- TASK INPUTS -
'''

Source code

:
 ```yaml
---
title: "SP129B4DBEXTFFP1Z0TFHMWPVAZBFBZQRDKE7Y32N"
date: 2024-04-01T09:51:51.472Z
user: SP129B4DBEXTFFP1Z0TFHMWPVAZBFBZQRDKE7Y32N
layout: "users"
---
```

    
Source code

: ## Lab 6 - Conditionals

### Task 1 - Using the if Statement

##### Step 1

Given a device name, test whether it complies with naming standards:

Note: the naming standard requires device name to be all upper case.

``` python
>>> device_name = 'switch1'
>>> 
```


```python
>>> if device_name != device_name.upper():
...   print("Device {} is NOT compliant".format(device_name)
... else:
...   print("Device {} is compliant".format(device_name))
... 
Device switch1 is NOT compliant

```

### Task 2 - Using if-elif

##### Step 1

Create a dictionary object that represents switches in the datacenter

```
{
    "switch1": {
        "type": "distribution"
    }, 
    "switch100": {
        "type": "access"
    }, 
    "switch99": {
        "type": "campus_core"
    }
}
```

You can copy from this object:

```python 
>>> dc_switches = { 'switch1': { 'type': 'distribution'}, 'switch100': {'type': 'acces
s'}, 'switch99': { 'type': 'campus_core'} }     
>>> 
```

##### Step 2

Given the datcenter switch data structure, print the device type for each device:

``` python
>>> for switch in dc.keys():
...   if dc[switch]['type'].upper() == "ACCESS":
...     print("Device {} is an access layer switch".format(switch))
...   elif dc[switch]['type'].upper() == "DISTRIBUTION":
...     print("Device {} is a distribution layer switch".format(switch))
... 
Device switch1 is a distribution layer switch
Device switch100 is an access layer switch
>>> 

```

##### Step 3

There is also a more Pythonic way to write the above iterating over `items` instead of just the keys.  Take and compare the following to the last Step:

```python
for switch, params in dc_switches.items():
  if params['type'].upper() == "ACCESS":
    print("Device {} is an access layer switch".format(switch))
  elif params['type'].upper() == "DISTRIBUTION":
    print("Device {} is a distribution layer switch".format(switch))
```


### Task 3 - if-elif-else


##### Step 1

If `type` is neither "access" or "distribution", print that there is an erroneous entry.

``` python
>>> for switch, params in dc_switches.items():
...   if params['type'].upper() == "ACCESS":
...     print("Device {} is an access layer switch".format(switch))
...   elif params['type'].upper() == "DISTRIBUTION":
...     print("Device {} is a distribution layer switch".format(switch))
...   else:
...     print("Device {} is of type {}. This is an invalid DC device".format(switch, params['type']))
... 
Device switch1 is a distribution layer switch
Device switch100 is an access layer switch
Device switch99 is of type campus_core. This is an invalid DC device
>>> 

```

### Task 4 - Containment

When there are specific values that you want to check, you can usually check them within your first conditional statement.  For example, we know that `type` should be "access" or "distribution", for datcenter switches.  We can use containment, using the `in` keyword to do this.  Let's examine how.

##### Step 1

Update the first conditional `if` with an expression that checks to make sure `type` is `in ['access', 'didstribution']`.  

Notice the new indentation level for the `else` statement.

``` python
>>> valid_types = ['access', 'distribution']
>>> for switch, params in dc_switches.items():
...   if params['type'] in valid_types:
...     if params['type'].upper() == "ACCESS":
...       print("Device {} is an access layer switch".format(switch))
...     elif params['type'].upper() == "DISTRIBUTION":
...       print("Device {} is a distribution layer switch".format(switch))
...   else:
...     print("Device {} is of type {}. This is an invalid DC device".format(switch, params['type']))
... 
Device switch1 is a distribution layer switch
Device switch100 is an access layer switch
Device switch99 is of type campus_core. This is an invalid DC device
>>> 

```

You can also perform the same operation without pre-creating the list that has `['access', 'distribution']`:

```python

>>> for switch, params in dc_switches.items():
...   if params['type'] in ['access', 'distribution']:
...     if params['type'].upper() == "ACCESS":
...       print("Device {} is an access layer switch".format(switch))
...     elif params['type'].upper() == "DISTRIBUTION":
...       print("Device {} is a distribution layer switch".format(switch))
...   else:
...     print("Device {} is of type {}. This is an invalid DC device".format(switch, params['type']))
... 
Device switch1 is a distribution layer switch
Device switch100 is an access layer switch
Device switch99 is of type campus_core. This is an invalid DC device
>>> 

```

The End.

'''

- WORK REQUEST -
In the listing above, take the line containing "Notice the new" as the start and write out every line through the last one exactly, with nothing added.

- WRITTEN SOLUTION -
Notice the new indentation level for the `else` statement.

``` python
>>> valid_types = ['access', 'distribution']
>>> for switch, params in dc_switches.items():
...   if params['type'] in valid_types:
...     if params['type'].upper() == "ACCESS":
...       print("Device {} is an access layer switch".format(switch))
...     elif params['type'].upper() == "DISTRIBUTION":
...       print("Device {} is a distribution layer switch".format(switch))
...   else:
...     print("Device {} is of type {}. This is an invalid DC device".format(switch, params['type']))
... 
Device switch1 is a distribution layer switch
Device switch100 is an access layer switch
Device switch99 is of type campus_core. This is an invalid DC device
>>> 

```

You can also perform the same operation without pre-creating the list that has `['access', 'distribution']`:

```python

>>> for switch, params in dc_switches.items():
...   if params['type'] in ['access', 'distribution']:
...     if params['type'].upper() == "ACCESS":
...       print("Device {} is an access layer switch".format(switch))
...     elif params['type'].upper() == "DISTRIBUTION":
...       print("Device {} is a distribution layer switch".format(switch))
...   else:
...     print("Device {} is of type {}. This is an invalid DC device".format(switch, params['type']))
... 
Device switch1 is a distribution layer switch
Device switch100 is an access layer switch
Device switch99 is of type campus_core. This is an invalid DC device
>>> 

```

The End.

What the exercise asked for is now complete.